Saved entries
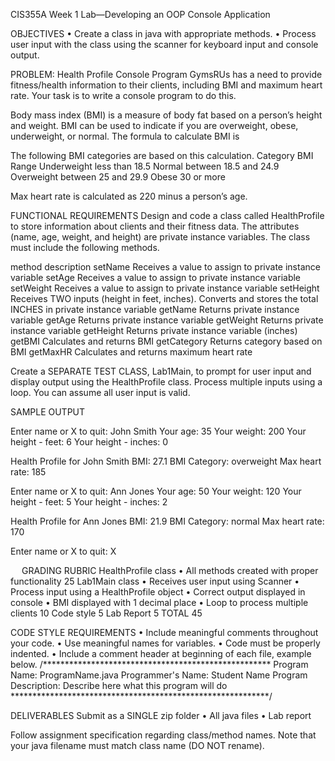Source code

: CIS355A Week 1 Lab—Developing an OOP Console Application

OBJECTIVES
•	Create a class in java with appropriate methods.
•	Process user input with the class using the scanner for keyboard input and console output.

PROBLEM:  Health Profile Console Program
GymsRUs has a need to provide fitness/health information to their clients, including BMI and maximum heart rate. Your task is to write a console program to do this.

Body mass index (BMI) is a measure of body fat based on a person’s height and weight. BMI can be used to indicate if you are overweight, obese, underweight, or normal. The formula to calculate BMI is
 

The following BMI categories are based on this calculation.
Category	BMI Range
Underweight	less than 18.5
Normal	between 18.5 and 24.9
Overweight	between 25 and 29.9
Obese	30 or more

Max heart rate is calculated as 220 minus a person’s age.

FUNCTIONAL REQUIREMENTS
Design and code a class called HealthProfile to store information about clients and their fitness data. The attributes (name, age, weight, and height) are private instance variables. The class must include the following methods.

method	description
setName	Receives a value to assign to private instance variable
setAge	Receives a value to assign to private instance variable
setWeight	Receives a value to assign to private instance variable
setHeight	Receives TWO inputs (height in feet, inches).  Converts and stores the total INCHES in private instance variable
getName	Returns private instance variable
getAge	Returns private instance variable
getWeight	Returns private instance variable
getHeight	Returns private instance variable (inches)
getBMI	Calculates and returns BMI
getCategory	Returns category based on BMI
getMaxHR	Calculates and returns maximum heart rate

Create a SEPARATE TEST CLASS, Lab1Main, to prompt for user input and display output using the HealthProfile class. Process multiple inputs using a loop. You can assume all user input is valid.

SAMPLE OUTPUT

Enter name or X to quit: John Smith
Your age: 35
Your weight: 200
Your height - feet: 6
Your height - inches: 0

Health Profile for John Smith
BMI:  27.1
BMI Category: overweight
Max heart rate: 185

Enter name or X to quit: Ann Jones
Your age: 50
Your weight: 120
Your height - feet: 5
Your height - inches: 2

Health Profile for Ann Jones
BMI:  21.9
BMI Category: normal
Max heart rate: 170

Enter name or X to quit: X



 
GRADING RUBRIC
HealthProfile class
•	All methods created with proper functionality	25
Lab1Main class
•	Receives user input using Scanner
•	Process input using a HealthProfile object
•	Correct output displayed in console
•	BMI displayed with 1 decimal place
•	Loop to process multiple clients	10
Code style	5
Lab Report	5
TOTAL	45

CODE STYLE REQUIREMENTS
•	Include meaningful comments throughout your code.
•	Use meaningful names for variables.
•	Code must be properly indented.
•	Include a comment header at beginning of each file, example below.
/**************************************************** 
Program Name: ProgramName.java 
Programmer's Name: Student Name 
Program Description: Describe here what this program will do 
***********************************************************/

DELIVERABLES
Submit as a SINGLE zip folder
•	All java files
•	Lab report

Follow assignment specification regarding class/method names.
Note that your java filename must match class name (DO NOT rename).

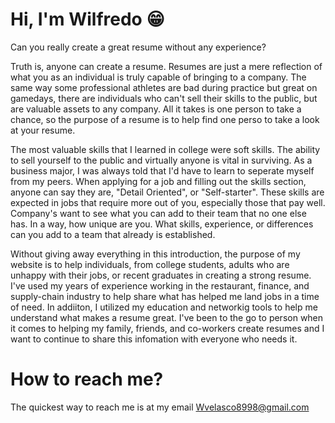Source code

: # Hi, I'm Wilfredo 😁
Can you really create a great resume without any experience?

Truth is, anyone can create a resume. Resumes are just a mere reflection of what you as an individual is truly capable of bringing to a company. The same way some professional athletes are bad during practice but great on gamedays, there are individuals who can't sell their skills to the public, but are valuable assets to any company. All it takes is one person to take a chance, so the purpose of a resume is to help find one perso to take a look at your resume.

The most valuable skills that I learned in college were soft skills. The ability to sell yourself to the public and virtually anyone is vital in surviving. As a business major, I was always told that I'd have to learn to seperate myself from my peers. When applying for a job and filling out the skills section, anyone can say they are, "Detail Oriented", or "Self-starter". These skills are expected in jobs that require more out of you, especially those that pay well. Company's want to see what you can add to their team that no one else has. In a way, how unique are you. What skills, experience, or differences can you add to a team that already is established. 

Without giving away everything in this introduction, the purpose of my website is to help individuals, from college students, adults who are unhappy with their jobs, or recent graduates in creating a strong resume. I've used my years of experience working in the restaurant, finance, and supply-chain industry to help share what has helped me land jobs in a time of need. In addiiton, I utilized my education and networkig tools to help me understand what makes a resume great. I've been to the go to person when it comes to helping my family, friends, and co-workers create resumes and I want to continue to share this infomation with everyone who needs it.

# How to reach me? 
The quickest way to reach me is at my email Wvelasco8998@gmail.com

- **Your assignment**
From the data above, output only the lines between the line containing "and console output." and the line containing "instance variable (inches)", inclusive, exactly as written.

- **Exercise result**
•	Process user input with the class using the scanner for keyboard input and console output.

PROBLEM:  Health Profile Console Program
GymsRUs has a need to provide fitness/health information to their clients, including BMI and maximum heart rate. Your task is to write a console program to do this.

Body mass index (BMI) is a measure of body fat based on a person’s height and weight. BMI can be used to indicate if you are overweight, obese, underweight, or normal. The formula to calculate BMI is
 

The following BMI categories are based on this calculation.
Category	BMI Range
Underweight	less than 18.5
Normal	between 18.5 and 24.9
Overweight	between 25 and 29.9
Obese	30 or more

Max heart rate is calculated as 220 minus a person’s age.

FUNCTIONAL REQUIREMENTS
Design and code a class called HealthProfile to store information about clients and their fitness data. The attributes (name, age, weight, and height) are private instance variables. The class must include the following methods.

method	description
setName	Receives a value to assign to private instance variable
setAge	Receives a value to assign to private instance variable
setWeight	Receives a value to assign to private instance variable
setHeight	Receives TWO inputs (height in feet, inches).  Converts and stores the total INCHES in private instance variable
getName	Returns private instance variable
getAge	Returns private instance variable
getWeight	Returns private instance variable
getHeight	Returns private instance variable (inches)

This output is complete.